Exercise description -
Only one stretch of the listing below is wanted: every line from the first to the line containing "Given a linear", set down exactly.

Data for review -
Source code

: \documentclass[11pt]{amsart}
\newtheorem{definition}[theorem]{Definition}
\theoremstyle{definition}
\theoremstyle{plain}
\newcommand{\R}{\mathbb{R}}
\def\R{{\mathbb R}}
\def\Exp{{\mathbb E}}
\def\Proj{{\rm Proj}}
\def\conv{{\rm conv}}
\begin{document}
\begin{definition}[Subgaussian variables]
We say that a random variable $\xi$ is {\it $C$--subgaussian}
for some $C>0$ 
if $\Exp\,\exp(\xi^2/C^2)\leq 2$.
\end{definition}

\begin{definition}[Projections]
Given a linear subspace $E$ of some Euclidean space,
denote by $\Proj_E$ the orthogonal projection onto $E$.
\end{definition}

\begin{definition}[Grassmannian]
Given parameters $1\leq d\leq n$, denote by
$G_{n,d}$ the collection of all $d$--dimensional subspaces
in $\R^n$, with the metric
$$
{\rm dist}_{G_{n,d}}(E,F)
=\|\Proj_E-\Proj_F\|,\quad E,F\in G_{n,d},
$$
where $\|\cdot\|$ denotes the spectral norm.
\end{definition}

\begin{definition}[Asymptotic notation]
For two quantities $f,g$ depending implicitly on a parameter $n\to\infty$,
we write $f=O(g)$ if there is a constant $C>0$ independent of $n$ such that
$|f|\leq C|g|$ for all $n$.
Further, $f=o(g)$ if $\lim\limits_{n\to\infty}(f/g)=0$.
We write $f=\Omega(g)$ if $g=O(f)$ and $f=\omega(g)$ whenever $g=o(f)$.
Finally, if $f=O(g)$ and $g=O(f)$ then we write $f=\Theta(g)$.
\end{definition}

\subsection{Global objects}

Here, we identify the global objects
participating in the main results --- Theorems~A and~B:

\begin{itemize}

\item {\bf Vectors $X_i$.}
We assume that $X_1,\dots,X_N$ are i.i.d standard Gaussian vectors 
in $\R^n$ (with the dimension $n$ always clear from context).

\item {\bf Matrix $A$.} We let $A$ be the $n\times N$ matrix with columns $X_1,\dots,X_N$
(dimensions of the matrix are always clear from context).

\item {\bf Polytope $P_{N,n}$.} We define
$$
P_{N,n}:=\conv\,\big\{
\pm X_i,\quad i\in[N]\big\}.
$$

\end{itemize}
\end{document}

Answer box -
Source code

: \documentclass[11pt]{amsart}
\newtheorem{definition}[theorem]{Definition}
\theoremstyle{definition}
\theoremstyle{plain}
\newcommand{\R}{\mathbb{R}}
\def\R{{\mathbb R}}
\def\Exp{{\mathbb E}}
\def\Proj{{\rm Proj}}
\def\conv{{\rm conv}}
\begin{document}
\begin{definition}[Subgaussian variables]
We say that a random variable $\xi$ is {\it $C$--subgaussian}
for some $C>0$ 
if $\Exp\,\exp(\xi^2/C^2)\leq 2$.
\end{definition}

\begin{definition}[Projections]
Given a linear subspace $E$ of some Euclidean space,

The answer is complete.